Beyond Ecommerce: Lee Bryant of Dachis Group talks Social Business

Following the merger of social technology consultancy Headshift with social business solutions provider Dachis Group in 2009, Headshift founder Lee Bryant and his teams have worked hard to integrate the organisation with the wider Dachis Group. Their hard work paid off in January this year, when it was announced that Headshift would formally be changing its identity to Dachis Group London.

Last week, Somesso was lucky enough to catch Lee, now MD of Dachis Group Europe, for a quick chat about his vision for the future of social business. It's not enough just to sell online, Lee says. "If it's just a team in the marketing department 'doing' social it's a struggle to deliver value," he says. "If you just prioritise net new sales you're treating it as an ecommerce channel. And that's not the only way to look at it."

Certainly, a much quoted recent report from Forrester showed that social media accounts for less than 1% of online sales. So if social isn't just about ecommerce, what other ways might we look at it?

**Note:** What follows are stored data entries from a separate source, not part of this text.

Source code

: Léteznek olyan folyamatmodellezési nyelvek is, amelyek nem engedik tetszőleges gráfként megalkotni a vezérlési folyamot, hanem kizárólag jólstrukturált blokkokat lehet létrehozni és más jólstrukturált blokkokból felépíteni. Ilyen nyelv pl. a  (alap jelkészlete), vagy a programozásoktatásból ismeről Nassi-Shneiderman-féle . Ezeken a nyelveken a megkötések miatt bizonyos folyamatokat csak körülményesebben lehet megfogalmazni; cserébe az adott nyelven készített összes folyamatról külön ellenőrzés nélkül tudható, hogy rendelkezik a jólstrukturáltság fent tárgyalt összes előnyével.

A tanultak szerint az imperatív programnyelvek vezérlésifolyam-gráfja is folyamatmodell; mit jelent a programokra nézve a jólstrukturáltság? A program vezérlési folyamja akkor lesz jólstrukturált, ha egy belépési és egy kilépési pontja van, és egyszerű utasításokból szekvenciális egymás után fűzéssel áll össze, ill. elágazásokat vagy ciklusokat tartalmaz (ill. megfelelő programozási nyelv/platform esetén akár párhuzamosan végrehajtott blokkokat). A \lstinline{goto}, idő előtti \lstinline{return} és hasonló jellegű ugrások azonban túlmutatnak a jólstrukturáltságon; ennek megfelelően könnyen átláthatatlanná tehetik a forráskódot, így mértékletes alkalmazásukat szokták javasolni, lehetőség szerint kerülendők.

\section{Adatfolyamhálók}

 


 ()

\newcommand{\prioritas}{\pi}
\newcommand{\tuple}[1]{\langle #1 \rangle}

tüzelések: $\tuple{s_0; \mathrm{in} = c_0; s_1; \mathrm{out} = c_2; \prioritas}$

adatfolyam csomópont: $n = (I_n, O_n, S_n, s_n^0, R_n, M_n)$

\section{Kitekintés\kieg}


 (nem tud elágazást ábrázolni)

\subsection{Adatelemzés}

For Lee, it's about looking at ways companies can be organised socially: "If you look at a company's ecosystem, some relationships are internal only and some exist on the surface, as part of marketing and branding. But a lot of value is inherent in flows of relationships between customers, employees and other networks."

The value of social business lies in its ability to help those flows to, well, flow: "Our vision at Dachis Group is to use social technology and these insights to make businesses work better across those relationships. Metrics might include making businesses cheaper to run, more fluid, more responsive. Helping businesses work less hard to attract/retain new clients and partners. And to do that, you have to look at supporting ecosystem and relationships."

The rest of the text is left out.